1.2 Rumusan Masalah 1. Apa Makna Kerja ? 2. Apa Makna Kerja Bagi Manusia ? 3. Apa Makna Kerja Bagi Kehidupan ?
4. Apa Makna Kerja menurut Agama Katholik ? 1.3 Tujuan Pembahasan Tujuan saya membahas “ Makna Kerja Bagi Manusia dan Kehidupan “ tidak lain agar pembaca atau pemerhati bisa lebih tau apa sebenarnya makna dari kita bekerja baik dalam kehidupan kita sebagai manusia biasa dan makhluk ciptaan Tuhan yang paling mulia, Sehingga, kita tidak lagi menyepelekan pekerjaan yang kita tekuni dan menjadikan Firman Tuhan sebagai pedoman dalam melakukan sesuatu.

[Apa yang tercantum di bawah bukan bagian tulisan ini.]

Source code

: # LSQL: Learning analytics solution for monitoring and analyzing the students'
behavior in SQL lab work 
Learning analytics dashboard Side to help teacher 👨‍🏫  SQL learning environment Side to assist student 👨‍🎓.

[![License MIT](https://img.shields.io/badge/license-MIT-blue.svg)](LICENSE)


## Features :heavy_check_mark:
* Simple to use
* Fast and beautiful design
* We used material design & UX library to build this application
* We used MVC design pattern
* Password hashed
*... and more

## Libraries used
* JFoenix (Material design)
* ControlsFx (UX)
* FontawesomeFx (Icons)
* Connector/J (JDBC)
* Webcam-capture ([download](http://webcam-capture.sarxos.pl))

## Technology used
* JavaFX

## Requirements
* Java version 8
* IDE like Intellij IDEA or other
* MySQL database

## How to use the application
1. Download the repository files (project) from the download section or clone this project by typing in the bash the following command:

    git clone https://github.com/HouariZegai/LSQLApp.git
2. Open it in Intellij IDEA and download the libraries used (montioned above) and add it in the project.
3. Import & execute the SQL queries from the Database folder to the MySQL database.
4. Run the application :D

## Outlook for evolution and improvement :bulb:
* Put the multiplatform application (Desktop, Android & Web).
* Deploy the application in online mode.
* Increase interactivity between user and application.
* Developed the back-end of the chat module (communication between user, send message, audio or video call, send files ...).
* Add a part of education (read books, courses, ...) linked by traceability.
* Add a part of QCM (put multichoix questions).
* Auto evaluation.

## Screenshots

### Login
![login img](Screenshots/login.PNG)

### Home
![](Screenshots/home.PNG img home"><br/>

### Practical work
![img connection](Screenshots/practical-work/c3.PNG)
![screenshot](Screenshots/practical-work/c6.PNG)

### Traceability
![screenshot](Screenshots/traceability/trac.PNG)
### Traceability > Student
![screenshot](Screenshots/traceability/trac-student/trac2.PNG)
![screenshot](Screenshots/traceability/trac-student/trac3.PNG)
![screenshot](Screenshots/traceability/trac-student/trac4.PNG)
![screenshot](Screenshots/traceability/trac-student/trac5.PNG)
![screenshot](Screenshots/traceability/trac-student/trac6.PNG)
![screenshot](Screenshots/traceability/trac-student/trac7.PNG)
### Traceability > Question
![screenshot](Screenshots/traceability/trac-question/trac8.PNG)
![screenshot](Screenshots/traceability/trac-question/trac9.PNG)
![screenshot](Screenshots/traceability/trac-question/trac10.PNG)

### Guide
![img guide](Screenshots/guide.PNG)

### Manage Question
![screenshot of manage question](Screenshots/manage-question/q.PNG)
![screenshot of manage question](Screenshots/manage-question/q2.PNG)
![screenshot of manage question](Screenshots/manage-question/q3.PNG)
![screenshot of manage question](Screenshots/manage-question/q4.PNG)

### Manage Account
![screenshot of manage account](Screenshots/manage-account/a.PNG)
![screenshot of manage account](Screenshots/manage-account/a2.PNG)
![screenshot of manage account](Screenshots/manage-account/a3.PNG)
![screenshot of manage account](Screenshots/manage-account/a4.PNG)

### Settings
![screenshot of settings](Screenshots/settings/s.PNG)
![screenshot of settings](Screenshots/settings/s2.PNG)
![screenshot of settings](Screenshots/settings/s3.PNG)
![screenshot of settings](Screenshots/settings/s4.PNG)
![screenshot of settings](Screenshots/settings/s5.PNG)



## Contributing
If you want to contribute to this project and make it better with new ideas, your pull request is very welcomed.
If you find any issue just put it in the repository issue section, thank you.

BAB 2 TINJAUAN PUSTAKA 2.1 Makna Kerja bagi Manusia dan Kehidupan
Makna Kerja bagi Manusia Kerja. Sebuah usaha atau kegiatan yang wajib dilakukan manusia untuk mencapai sebuah hasil. Sejak kecil, manusia sudah dikenalkan pada kegiatan ini, walaupun kegiatan ini tidak berarti “KERJA” pada umumnya. Yang para anak-anak tahu adalah sejauh mereka menggerakkan badan mereka untuk kegiatan yang bermanfaat.Seperti belajar, membantu orang tua atau membantu orang lain. Kerja juga bukanlah kegiatan yang sia-sia. Dengan bekerja, manusia tentunya akan mendapatkan hasil dari kerja yang telah mereka lakukan. Seorang anak yang belajar dengan tekun akan mendapatkan nilai yang bagus. Anak yang membantu orang tuanya atau orang lain akan membuat orang tuanya atau orang lain tersebut senang. Ungkapan rasa senang itu bisa berupa pujian, belaian, atau mungkin hadiah yang berupa materi, contohnya uang atau barang. Kerja yang sebenarnya baru akan dihadapi manusia saat mereka meninggalkan bangku sekolah. Saat itu usi manusia rata-rata berumur 18 tahun. Sebagian ada yang langsung bekerja , sebagian ada yang kuliah dan sebagian lagi ada yang mengambil keduanya (kuliah sambil bekerja atau bekerja sambil kuliah). Dalam bekerja, manusia menemukan dunia baru yaitu mengenai profesional dan komitmen. Mereka juga dituntut untuk serius. Selain hal-hal tersebut, mereka juga akan menemukan teman baru, lingkungan baru dan pengalaman baru. Ketiga hal tersebut juga sangat berpengaruh pada diri tiap manusia. Biasanya mereka akan mengalami perubahan. Entah itu mundur, maju atau tetap. Tetap disini maksudnya perubahan yang berimbang. Entah mundur negatifnya dan maju positfnya atau justru sebaliknya. Semua hal itu bagaimanapun juga membuat manusia semakin berkembang. Itulah efek dari bekerja. Manusia dapat menggali dan semakin tahu potensi dan kualitas yang dimilikinya. Berkembangnya seorang manusia tentunya merupakan suatu hal yang membangakan hingga mereka sedikit melupakan alasan mendasar dari bekerja itu sendiri.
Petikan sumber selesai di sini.